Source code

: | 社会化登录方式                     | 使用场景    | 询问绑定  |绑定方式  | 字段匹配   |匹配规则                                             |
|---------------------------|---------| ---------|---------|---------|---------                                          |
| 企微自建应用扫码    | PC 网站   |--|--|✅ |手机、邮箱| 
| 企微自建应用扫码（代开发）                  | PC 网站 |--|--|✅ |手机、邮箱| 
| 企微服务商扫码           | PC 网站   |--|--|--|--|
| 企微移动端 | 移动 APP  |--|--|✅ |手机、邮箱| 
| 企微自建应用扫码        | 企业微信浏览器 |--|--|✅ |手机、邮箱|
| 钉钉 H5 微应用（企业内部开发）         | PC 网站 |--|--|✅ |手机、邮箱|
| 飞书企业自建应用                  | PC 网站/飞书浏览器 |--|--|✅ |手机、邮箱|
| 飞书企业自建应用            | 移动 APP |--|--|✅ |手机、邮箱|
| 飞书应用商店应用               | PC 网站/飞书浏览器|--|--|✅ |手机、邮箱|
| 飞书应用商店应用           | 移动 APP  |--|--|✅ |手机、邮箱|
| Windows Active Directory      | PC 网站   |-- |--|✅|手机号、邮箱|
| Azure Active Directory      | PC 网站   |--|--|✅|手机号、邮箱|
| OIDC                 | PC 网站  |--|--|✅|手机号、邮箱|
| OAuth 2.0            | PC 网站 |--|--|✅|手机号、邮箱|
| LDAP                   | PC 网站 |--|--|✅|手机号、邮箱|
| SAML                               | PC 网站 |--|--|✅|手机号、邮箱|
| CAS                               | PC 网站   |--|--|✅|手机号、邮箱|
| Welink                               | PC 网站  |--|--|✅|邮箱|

######

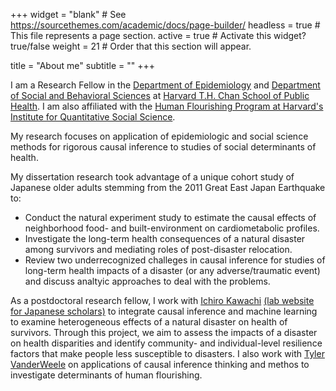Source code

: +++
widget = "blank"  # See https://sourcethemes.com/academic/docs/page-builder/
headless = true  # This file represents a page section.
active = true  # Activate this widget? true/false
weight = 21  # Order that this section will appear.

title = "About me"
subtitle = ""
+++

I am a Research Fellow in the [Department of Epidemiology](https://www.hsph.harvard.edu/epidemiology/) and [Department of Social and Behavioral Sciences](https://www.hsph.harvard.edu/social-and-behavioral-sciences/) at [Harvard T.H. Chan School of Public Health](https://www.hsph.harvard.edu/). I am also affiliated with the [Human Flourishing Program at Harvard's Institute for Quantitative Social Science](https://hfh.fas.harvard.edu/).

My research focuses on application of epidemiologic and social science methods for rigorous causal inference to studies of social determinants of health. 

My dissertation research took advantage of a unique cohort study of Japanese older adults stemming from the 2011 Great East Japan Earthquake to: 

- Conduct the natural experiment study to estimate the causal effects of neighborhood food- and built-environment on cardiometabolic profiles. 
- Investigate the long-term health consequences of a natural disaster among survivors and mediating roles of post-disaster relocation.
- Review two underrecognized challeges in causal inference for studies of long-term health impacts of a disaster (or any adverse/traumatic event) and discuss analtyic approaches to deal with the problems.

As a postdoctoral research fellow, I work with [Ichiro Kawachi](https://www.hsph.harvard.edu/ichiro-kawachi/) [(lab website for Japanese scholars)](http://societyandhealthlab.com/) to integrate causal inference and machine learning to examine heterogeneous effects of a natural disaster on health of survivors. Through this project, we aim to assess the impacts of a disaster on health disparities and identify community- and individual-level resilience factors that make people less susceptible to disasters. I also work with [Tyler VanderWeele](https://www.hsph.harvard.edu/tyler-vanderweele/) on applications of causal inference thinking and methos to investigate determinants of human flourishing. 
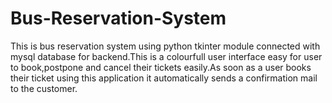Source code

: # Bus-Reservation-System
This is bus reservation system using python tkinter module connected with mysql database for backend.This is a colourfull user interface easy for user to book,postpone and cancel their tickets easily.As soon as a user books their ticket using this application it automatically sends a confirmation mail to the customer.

######

* [TASK STATEMENT]:
The answer must consist of every line from the entries above that contains "飞书企业自建应用".

* [THE COMPLETED TASK]:
| 飞书企业自建应用                  | PC 网站/飞书浏览器 |--|--|✅ |手机、邮箱|
| 飞书企业自建应用            | 移动 APP |--|--|✅ |手机、邮箱|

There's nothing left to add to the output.